### Task requirements
Below are some entries. Copy each line that holds the string "kappa".

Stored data

***

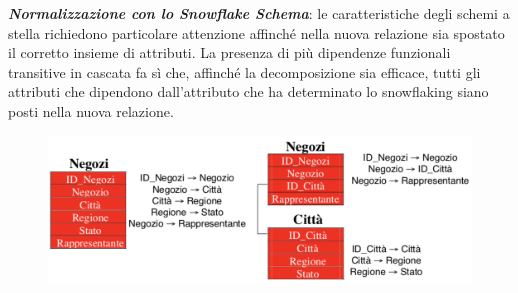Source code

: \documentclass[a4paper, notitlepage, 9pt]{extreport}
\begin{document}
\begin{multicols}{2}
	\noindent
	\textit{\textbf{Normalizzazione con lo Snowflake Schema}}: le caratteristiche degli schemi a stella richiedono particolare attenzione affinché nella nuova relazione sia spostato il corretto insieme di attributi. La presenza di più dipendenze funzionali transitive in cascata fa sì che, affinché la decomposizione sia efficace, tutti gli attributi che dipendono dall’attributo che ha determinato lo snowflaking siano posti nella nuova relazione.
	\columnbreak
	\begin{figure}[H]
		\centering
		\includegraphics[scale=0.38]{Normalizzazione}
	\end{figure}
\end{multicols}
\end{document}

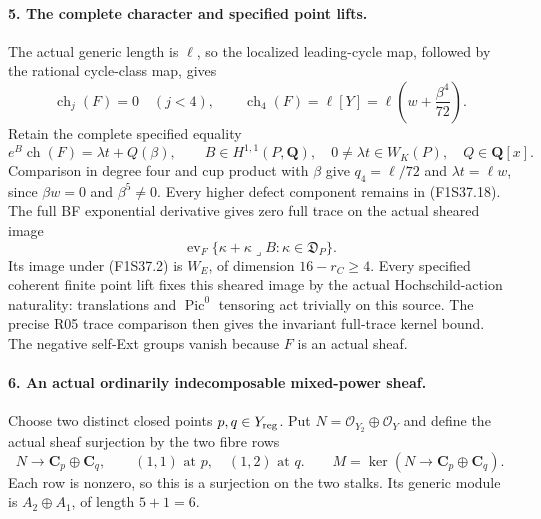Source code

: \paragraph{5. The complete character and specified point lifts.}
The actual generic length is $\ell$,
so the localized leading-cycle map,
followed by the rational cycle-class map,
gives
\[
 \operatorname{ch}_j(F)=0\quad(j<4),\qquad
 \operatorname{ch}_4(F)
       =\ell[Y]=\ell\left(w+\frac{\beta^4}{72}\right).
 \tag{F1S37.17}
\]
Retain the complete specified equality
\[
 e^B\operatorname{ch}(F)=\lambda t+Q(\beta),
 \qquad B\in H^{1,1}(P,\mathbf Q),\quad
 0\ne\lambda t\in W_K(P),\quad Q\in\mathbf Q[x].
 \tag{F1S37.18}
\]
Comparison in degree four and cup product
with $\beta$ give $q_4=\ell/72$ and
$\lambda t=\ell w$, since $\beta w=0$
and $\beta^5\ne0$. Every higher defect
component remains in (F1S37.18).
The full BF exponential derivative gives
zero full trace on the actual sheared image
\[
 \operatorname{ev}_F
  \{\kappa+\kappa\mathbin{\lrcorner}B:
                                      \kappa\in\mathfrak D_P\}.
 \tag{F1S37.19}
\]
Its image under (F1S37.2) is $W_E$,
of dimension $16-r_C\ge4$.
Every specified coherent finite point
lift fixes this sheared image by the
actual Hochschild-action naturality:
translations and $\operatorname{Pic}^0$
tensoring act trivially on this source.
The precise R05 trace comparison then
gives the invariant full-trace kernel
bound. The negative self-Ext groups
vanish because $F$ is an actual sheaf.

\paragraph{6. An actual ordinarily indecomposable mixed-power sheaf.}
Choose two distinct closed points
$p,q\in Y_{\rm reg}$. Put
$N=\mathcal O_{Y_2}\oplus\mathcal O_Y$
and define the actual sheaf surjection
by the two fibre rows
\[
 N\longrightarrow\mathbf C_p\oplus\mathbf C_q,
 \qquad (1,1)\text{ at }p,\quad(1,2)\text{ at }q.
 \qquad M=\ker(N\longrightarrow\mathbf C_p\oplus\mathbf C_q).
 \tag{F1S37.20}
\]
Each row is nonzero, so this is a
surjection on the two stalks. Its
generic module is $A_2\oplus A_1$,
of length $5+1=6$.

***

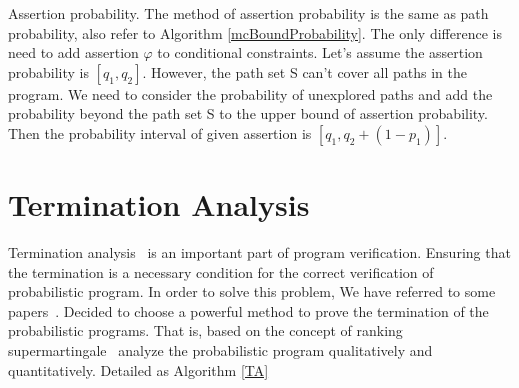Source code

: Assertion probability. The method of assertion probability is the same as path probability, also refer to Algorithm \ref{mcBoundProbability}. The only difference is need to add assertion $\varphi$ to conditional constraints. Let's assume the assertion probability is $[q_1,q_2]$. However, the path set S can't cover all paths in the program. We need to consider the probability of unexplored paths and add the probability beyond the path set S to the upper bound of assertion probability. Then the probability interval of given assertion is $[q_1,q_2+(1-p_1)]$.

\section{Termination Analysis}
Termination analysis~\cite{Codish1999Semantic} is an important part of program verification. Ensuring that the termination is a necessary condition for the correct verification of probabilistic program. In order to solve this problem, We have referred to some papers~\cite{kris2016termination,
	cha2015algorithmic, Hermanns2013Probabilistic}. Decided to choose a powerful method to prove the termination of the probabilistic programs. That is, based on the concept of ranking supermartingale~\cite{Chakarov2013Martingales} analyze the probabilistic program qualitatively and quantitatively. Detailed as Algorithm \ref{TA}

***

### Your response
  \{\kappa+\kappa\mathbin{\lrcorner}B:
                                      \kappa\in\mathfrak D_P\}.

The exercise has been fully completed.